I made the trail look as if I had taken to the stream. I crawled to the edge and drank, and turned myself round in a shallow, a safe two inches deep, where the signs of my wallowing would be washed out. They could track me to the cover where I had lain up for the night, and from there to the water. Where I had gone when I left the water they would have to guess.
Myself I had no doubt where I was going, and the decision must be credited to my useful ancestors. A deer would trot upstream or downstream and leave the water at some point that the hunter’s nose or eyes could determine. A monkey would do nothing of the sort; he would confuse his tracks and vanish into a third dimension.
When I had turned round in the shallows, I wriggled back again—back and back along the damned snake’s track I had made.
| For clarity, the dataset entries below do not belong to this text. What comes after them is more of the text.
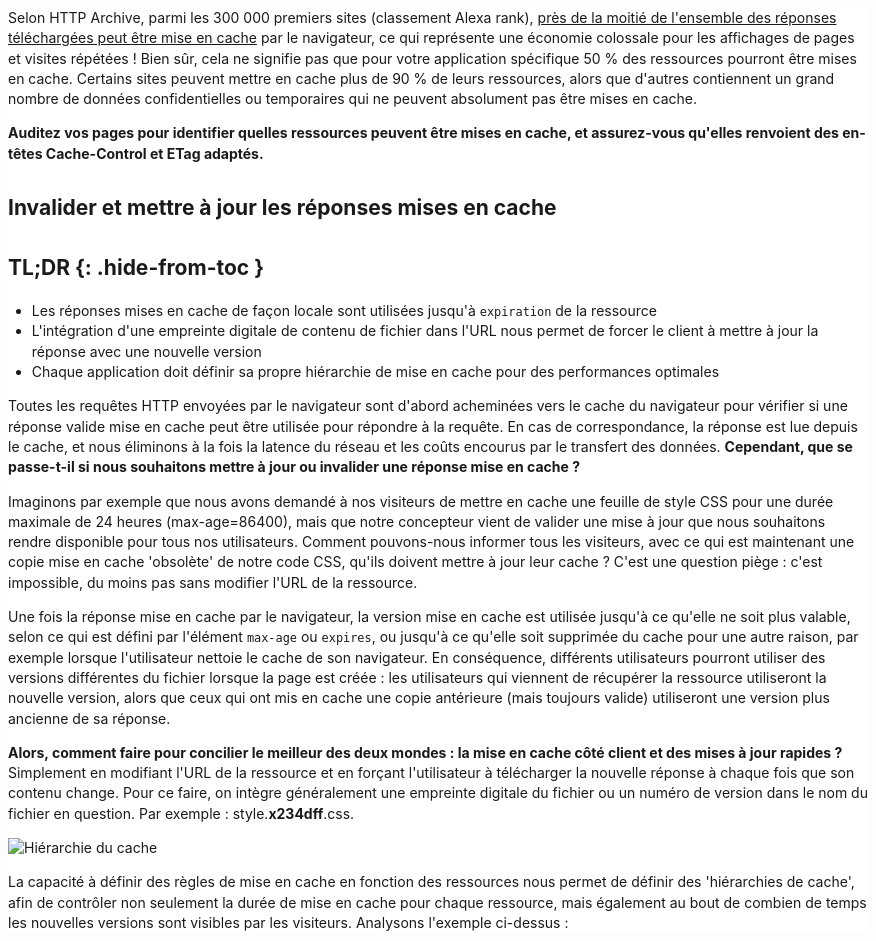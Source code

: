 
Selon HTTP Archive, parmi les 300 000 premiers sites (classement Alexa rank), [près de la moitié de l'ensemble des réponses téléchargées peut être mise en cache](http://httparchive.org/trends.php#maxage0) par le navigateur, ce qui représente une économie colossale pour les affichages de pages et visites répétées ! Bien sûr, cela ne signifie pas que pour votre application spécifique 50 % des ressources pourront être mises en cache. Certains sites peuvent mettre en cache plus de 90 % de leurs ressources, alors que d'autres contiennent un grand nombre de données confidentielles ou temporaires qui ne peuvent absolument pas être mises en cache.

**Auditez vos pages pour identifier quelles ressources peuvent être mises en cache, et assurez-vous qu'elles renvoient des en-têtes Cache-Control et ETag adaptés.**


## Invalider et mettre à jour les réponses mises en cache

## TL;DR {: .hide-from-toc }
- Les réponses mises en cache de façon locale sont utilisées jusqu'à `expiration` de la ressource
- L'intégration d'une empreinte digitale de contenu de fichier dans l'URL nous permet de forcer le client à mettre à jour la réponse avec une nouvelle version
- Chaque application doit définir sa propre hiérarchie de mise en cache pour des performances optimales


Toutes les requêtes HTTP envoyées par le navigateur sont d'abord acheminées vers le cache du navigateur pour vérifier si une réponse valide mise en cache peut être utilisée pour répondre à la requête. En cas de correspondance, la réponse est lue depuis le cache, et nous éliminons à la fois la latence du réseau et les coûts encourus par le transfert des données. **Cependant, que se passe-t-il si nous souhaitons mettre à jour ou invalider une réponse mise en cache ?**

Imaginons par exemple que nous avons demandé à nos visiteurs de mettre en cache une feuille de style CSS pour une durée maximale de 24 heures (max-age=86400), mais que notre concepteur vient de valider une mise à jour que nous souhaitons rendre disponible pour tous nos utilisateurs. Comment pouvons-nous informer tous les visiteurs, avec ce qui est maintenant une copie mise en cache 'obsolète' de notre code CSS, qu'ils doivent mettre à jour leur cache ? C'est une question piège : c'est impossible, du moins pas sans modifier l'URL de la ressource.

Une fois la réponse mise en cache par le navigateur, la version mise en cache est utilisée jusqu'à ce qu'elle ne soit plus valable, selon ce qui est défini par l'élément `max-age` ou `expires`, ou jusqu'à ce qu'elle soit supprimée du cache pour une autre raison, par exemple lorsque l'utilisateur nettoie le cache de son navigateur. En conséquence, différents utilisateurs pourront utiliser des versions différentes du fichier lorsque la page est créée : les utilisateurs qui viennent de récupérer la ressource utiliseront la nouvelle version, alors que ceux qui ont mis en cache une copie antérieure (mais toujours valide) utiliseront une version plus ancienne de sa réponse.

**Alors, comment faire pour concilier le meilleur des deux mondes : la mise en cache côté client et des mises à jour rapides ?** Simplement en modifiant l'URL de la ressource et en forçant l'utilisateur à télécharger la nouvelle réponse à chaque fois que son contenu change. Pour ce faire, on intègre généralement une empreinte digitale du fichier ou un numéro de version dans le nom du fichier en question. Par exemple : style.**x234dff**.css.

<img src="images/http-cache-hierarchy.png" class="center" alt="Hiérarchie du cache">

La capacité à définir des règles de mise en cache en fonction des ressources nous permet de définir des 'hiérarchies de cache', afin de contrôler non seulement la durée de mise en cache pour chaque ressource, mais également au bout de combien de temps les nouvelles versions sont visibles par les visiteurs. Analysons l'exemple ci-dessus :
It was easy to follow; indeed it looked as definite as a country lane, for my face was only six inches above the ground. Thinking about it now, I wonder that they didn’t notice, when they followed me to the stream, that some of the grass was bent the wrong way and that I must have gone back on my tracks. But who the devil would think of that? There aren’t any laws on what print a man leaves when he’s dragging his belly—and on such a monster of a trail there was no apparent need to look for details.
The outward journey had taken me under a stand of larch, where the earth was soft and free of undergrowth. I had brushed past the trunk of one tree which I now meant to climb. The lowest branch was within two feet of the ground; above that were another and another, sweet-smelling sooty branches as close together as the rungs of a ladder. The muscles of my hands were intact; I had gone beyond worrying about the state of surfaces.
Until I was well above the level of a man’s eyes, I did not dare rest boots on branch; they would have left caked prints that no one could miss, I went up the first ten feet in a single burst, knowing that the longer I held on to a branch the less strength remained to reach the next. That half-minute was just a compelling of one hand above the other: two pistons shooting alternately from heaven knows what cylinder of force. My friends have sometimes accused me of taking pride in the maceration of my flesh. They are right. But I did not know that I could persuade myself to such agony as that climb.
The rest was easier, for now I could let my feet bear my weight and pause as long as I wished before each hoist. My legs were not limp; they were immovable. That was no disadvantage. I couldn’t fall, wedged in as I was between the little branches of that prolific tree. When I climbed into the narrowing of the cone and the boughs were thicker and smaller and greener, I got jammed. That suited me well enough, so I fainted again. It was luxury, almost sin.